Hello all :slightly_smiling_face: Is it possible t...
# ask-community
k
Hello all 🙂 Is it possible to have dynamic cache keys? Currently they can be templated, so they are semi-dynamic, but I haven't found any way to make data that's passed through the pipeline part of the key. Usecase: caching mapped tasks where the order can be non-deterministic, so
prefect.context.map_index
might not be enough
n
Hi @Krzysztof Nawara - can you help explain a little further what you're trying to achieve? Maybe a small code sample might help as well
k
Hi @nicholas 🙂 So the upstream task produces list of files that I want to process - so I'm using mapped task. Now I want to cache results of those mapped tasks, but if the list grows/shrinks/changes, with cache keys that rely on
map_index
incorrect results are going to be read from cache.
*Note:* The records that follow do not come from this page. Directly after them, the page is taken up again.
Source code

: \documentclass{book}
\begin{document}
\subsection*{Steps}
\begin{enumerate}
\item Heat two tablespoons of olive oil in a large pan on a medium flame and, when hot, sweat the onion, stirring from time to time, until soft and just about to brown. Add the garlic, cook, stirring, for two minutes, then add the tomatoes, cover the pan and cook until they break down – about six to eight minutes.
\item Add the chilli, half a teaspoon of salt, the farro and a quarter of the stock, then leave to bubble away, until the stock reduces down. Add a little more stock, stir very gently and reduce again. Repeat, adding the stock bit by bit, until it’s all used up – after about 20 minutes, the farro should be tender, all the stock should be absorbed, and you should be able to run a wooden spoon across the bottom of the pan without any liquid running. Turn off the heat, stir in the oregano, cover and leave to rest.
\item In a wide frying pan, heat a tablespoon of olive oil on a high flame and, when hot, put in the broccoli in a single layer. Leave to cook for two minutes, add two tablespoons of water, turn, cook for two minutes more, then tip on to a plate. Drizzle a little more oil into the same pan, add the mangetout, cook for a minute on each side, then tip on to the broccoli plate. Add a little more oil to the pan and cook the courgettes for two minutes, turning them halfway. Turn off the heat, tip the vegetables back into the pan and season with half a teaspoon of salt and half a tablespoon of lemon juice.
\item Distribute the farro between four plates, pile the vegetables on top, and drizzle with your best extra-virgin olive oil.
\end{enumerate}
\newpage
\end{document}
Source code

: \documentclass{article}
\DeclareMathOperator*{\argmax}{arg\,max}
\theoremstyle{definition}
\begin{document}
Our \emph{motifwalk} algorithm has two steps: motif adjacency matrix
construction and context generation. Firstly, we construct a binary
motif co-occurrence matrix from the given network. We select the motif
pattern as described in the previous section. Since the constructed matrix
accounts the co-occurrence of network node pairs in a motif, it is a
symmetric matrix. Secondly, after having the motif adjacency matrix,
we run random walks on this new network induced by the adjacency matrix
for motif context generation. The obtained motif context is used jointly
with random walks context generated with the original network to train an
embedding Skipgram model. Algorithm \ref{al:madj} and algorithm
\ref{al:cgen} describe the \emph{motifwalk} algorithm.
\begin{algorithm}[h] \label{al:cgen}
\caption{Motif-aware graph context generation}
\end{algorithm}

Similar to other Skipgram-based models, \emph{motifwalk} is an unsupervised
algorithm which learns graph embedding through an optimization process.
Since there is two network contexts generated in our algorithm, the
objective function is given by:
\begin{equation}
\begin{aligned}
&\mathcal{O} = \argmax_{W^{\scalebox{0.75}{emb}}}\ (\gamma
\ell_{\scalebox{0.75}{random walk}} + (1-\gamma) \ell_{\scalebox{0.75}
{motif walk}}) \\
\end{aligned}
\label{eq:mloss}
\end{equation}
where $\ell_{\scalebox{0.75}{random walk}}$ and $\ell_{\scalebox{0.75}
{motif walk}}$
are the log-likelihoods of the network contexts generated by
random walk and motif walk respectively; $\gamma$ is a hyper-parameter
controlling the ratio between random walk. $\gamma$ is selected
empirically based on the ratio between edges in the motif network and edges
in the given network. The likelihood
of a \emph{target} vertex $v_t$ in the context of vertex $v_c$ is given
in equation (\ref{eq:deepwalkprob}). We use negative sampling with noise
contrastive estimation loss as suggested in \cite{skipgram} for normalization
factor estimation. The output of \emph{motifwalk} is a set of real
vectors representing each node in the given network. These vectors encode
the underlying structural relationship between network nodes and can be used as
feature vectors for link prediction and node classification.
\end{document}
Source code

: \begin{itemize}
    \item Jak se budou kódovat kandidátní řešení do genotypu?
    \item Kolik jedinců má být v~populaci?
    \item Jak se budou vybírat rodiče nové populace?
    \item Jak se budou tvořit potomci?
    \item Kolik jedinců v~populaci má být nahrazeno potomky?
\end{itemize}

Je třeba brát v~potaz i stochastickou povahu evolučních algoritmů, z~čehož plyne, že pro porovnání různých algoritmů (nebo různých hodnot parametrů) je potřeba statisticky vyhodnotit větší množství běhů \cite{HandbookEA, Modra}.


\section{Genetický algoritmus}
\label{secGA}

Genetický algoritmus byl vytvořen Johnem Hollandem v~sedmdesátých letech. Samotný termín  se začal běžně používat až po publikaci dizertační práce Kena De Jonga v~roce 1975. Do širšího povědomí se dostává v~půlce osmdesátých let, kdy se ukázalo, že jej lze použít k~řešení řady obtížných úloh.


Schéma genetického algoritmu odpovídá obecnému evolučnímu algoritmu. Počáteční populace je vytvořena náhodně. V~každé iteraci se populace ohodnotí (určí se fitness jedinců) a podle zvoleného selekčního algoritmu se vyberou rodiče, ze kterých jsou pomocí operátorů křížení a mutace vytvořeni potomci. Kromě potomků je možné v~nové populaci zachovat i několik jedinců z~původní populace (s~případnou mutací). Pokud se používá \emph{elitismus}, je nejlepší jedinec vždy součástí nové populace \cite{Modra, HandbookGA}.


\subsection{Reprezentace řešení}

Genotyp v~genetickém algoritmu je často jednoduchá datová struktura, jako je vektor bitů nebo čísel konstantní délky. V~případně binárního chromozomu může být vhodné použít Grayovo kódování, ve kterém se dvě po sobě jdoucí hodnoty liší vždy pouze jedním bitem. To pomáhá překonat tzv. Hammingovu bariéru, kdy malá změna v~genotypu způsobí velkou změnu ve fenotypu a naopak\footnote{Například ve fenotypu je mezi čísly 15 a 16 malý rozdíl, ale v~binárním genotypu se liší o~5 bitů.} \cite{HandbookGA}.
Does it make more sense now?
n
Definitely, thank you @Krzysztof Nawara! I would try something like this:
Copy code
@task(
  cache_key="some_global_key", # to share among mapped children
  cache_for=timedelta(days=1),
  cache_validator=partial_inputs_only(validate_on=['x', 'y']))
def add(x, y):
    return x + y
where you can validate the cache on something like the name of the file that you pass from the upstream task, and any other number of inputs
k
Does it mean that prefect will iterate over all matching cache entries (with the same cache key) until it finds the one for which validator returns True? And another question - how is that behaviour implemented under the hood? From what I have seen in the signature, cache_validator doesn't get access for input values in current execution, only for the previous ones?
Copy code
- state (State): a `Success` state from the last successful Task run that contains the cache
- inputs (dict): a `dict` of inputs that were available on the last
            successful run of the cached Task
- parameters (dict): a `dict` of parameters that were available on the
            last successful run of the cached Task
I decided to check the source code and I'm even more confused - while state indeed comes from cache, both inputs and parameters come from the current run of the flow, not cached one.
n
Hi @Krzysztof Nawara - I'm a little confused, are you running into a problem with caching?
k
Not really a problem, but I don't think I understand how cache validator is designed to work. It seems to me that the comments on the arguments are inconsistent with the implementation.
n
Hm, got it. That's definitely something you could PR where you see inconsistencies! I know there was a little work done on those docstrings recently since we added Results
k
@nicholas Makes sense, thanks for the help 🙂
👍 1